Chapter 7
Upon the lake blue,
Providing sustenance, too,
The black heron dives.
Mizumi knocked on the large pearl doors, covered in frost. The doors opened and Mizumi was greeted with icy mists sweeping out of her mother’s room, bedecked as it was with ice and snow and golden vessels of every sort.
Mizumi’s mother, a woman of rounded curves and frost-blue hair, hummed casually as her daughter entered.
“Mother, I request your advice in serious matters,” Mizumi began.
Her mother smiled and twirled her hair, lounging on a fur-covered chaise. “Your father governs the kingdom with adept skill, young daughter. Perhaps you should be at his side. After all, you are training to be Cup of Moraine, not a side dish.”
Mizumi bowed at her mother’s feet. “I have concerns I am being played like a lyre.”
“And this distresses you?”
Mizumi nodded.
Her mother plucked a comb made of jewelled coral and attended her daughter’s hair, singing a melody that suggested a leaf casually twirling in the air, “How can, the waters churn, if beaks did, not toward water turn? Spearing fish, grants hunger’s wish. Youngest one, it’s of no concern.”
Mizumi stood and looked away, frowning. “I dislike being manipulated, Mother.”
The latter laughed. “How silly of you! You are of Moraine! As the river requires banks to flow properly, so too does a lyre only sing when played!”
Mizumi wheeled around, growling. “I am master of my own destiny!”
Mizumi’s mother, unflustered, calmly reached for a teacup and sipped it slowly.

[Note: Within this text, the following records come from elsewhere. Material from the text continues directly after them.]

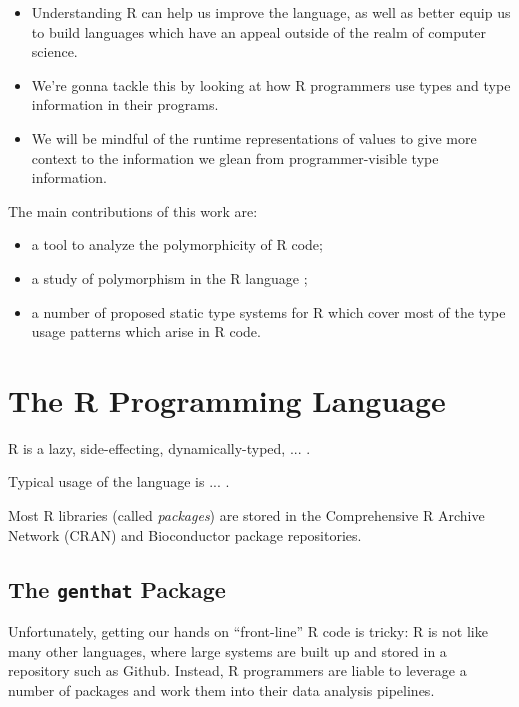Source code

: \documentclass[acmsmall,10pt,review,anonymous]{acmart}\settopmatter{printfolios=true,printccs=false,printacmref=false}
\begin{document}
\begin{itemize}
    \item Understanding R can help us improve the language, as well as
      better equip us to build languages which have an appeal outside of the
      realm of computer science.
    \item We're gonna tackle this by looking at how R programmers use types
      and type information in their programs.
    \item We will be mindful of the runtime representations of values to
      give more context to the information we glean from programmer-visible
      type information.
\end{itemize}

The main contributions of this work are:

\begin{itemize}
\item {} a tool to analyze the polymorphicity of R code;
\item a study of polymorphism in the R language ;
\item a number of proposed static type systems for R which cover most of the
  type usage patterns which arise in R code.
\end{itemize}

%
\section{The R Programming Language}
\label{sec:rlang}

R is a lazy, side-effecting, dynamically-typed, ... .

Typical usage of the language is ... .   

Most R libraries (called \textit{packages}) are stored in the Comprehensive
R Archive Network (CRAN) and Bioconductor package repositories.  



\subsection{The \texttt{genthat} Package}

Unfortunately, getting our hands on ``front-line'' R code is tricky: R is
not like many other languages, where large systems are built up and stored
in a repository such as Github.  Instead, R programmers are liable to
leverage a number of packages and work them into their data analysis
pipelines.
\end{document}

Inhaling deeply, she remarked, “Tea is most lovely, darling. Have some. Sit, and be merry. You shall deal with the toads and they shall plague us no more.”
Mizumi’s lip quivered in anger, her face reddening through her white makeup. “I shall not have tea, Mother. I shall save my kingdom, even if my father despoils your name in every hovel.”

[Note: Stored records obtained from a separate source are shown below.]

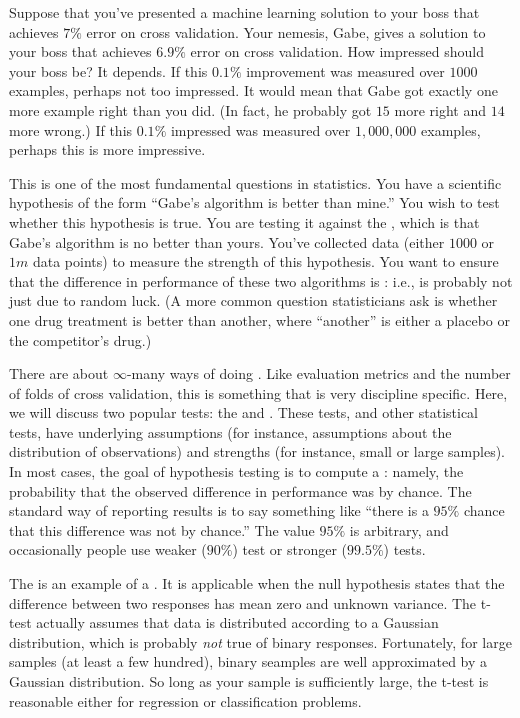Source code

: Suppose that you've presented a machine learning solution to your boss
that achieves $7\%$ error on cross validation.  Your nemesis, Gabe,
gives a solution to your boss that achieves $6.9\%$ error on cross
validation.  How impressed should your boss be?  It depends.  If this
$0.1\%$ improvement was measured over $1000$ examples, perhaps not too
impressed.  It would mean that Gabe got exactly one more example right
than you did.  (In fact, he probably got $15$ more right and $14$ more
wrong.)  If this $0.1\%$ impressed was measured over $1,000,000$
examples, perhaps this is more impressive.

This is one of the most fundamental questions in statistics.  You have
a scientific hypothesis of the form ``Gabe's algorithm is better than
mine.''  You wish to test whether this hypothesis is true.  You are
testing it against the , which is that Gabe's
algorithm is no better than yours.  You've collected data (either
$1000$ or $1m$ data points) to measure the strength of this
hypothesis.  You want to ensure that the difference in performance of
these two algorithms is : i.e., is
probably not just due to random luck.  (A more common question
statisticians ask is whether one drug treatment is better than
another, where ``another'' is either a placebo or the competitor's
drug.)

There are about $\infty$-many ways of doing .  Like evaluation metrics and the number of folds of cross
validation, this is something that is very discipline specific.  Here,
we will discuss two popular tests: the  and
.  These tests, and other statistical tests,
have underlying assumptions (for instance, assumptions about the
distribution of observations) and strengths (for instance, small or
large samples).  In most cases, the goal of hypothesis testing is to
compute a : namely, the probability that the observed
difference in performance was by chance.  The standard way of
reporting results is to say something like ``there is a $95\%$ chance
that this difference was not by chance.''  The value $95\%$ is
arbitrary, and occasionally people use weaker ($90\%$) test or
stronger ($99.5\%$) tests.

The  is an example of a .  It
is applicable when the null hypothesis states that the difference
between two responses has mean zero and unknown variance.  The t-test
actually assumes that data is distributed according to a Gaussian
distribution, which is probably \emph{not} true of binary responses.
Fortunately, for large samples (at least a few hundred), binary
seamples are well approximated by a Gaussian distribution.  So long as
your sample is sufficiently large, the t-test is reasonable either for
regression or classification problems.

Mizumi’s mother coughed. “My, aren’t we testy today?” Sighing, she noted, “The river feeds the lake, my dear. You are new to the world and everything naturally seems so strange to you.”
“I am no child, Mother. I see quite clearly.”

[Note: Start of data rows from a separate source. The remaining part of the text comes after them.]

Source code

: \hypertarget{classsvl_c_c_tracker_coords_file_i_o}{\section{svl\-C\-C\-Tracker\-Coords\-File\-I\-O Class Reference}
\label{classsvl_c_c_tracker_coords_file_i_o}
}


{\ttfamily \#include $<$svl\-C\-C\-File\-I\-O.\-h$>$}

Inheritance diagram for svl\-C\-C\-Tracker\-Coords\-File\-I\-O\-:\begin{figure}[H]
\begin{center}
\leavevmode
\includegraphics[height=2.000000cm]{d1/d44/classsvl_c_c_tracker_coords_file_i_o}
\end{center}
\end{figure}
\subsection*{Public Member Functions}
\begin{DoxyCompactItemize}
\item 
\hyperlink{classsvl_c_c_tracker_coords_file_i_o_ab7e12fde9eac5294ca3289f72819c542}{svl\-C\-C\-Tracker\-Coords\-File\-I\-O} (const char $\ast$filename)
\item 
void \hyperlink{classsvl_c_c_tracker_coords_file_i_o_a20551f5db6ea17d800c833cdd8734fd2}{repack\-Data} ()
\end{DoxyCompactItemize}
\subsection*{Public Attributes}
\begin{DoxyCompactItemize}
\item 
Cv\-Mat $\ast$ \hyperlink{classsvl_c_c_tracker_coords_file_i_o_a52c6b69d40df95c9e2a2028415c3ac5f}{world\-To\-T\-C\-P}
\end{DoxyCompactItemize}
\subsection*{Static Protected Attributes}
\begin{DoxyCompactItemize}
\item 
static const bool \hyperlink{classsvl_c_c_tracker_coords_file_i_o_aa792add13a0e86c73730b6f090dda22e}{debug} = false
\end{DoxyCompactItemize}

Her mother nodded. “You see, but just as the cave fish can’t grasp a colorful field of flowers in the summertime, you don’t see what you think you’re seeing.” The elder female stood and dusted her frosted gown. Sparkles of ice scattered in the air around her. For the first time, she frowned. “He may be the river, dearest, but I assure you – I am the bank. He cannot flow anywhere I do not permit him.” She approached her daughter and glared at her. “Do not come to me again. Do not go to your father. You are unwelcome in the castle’s main wing until the McMooch family is no more.”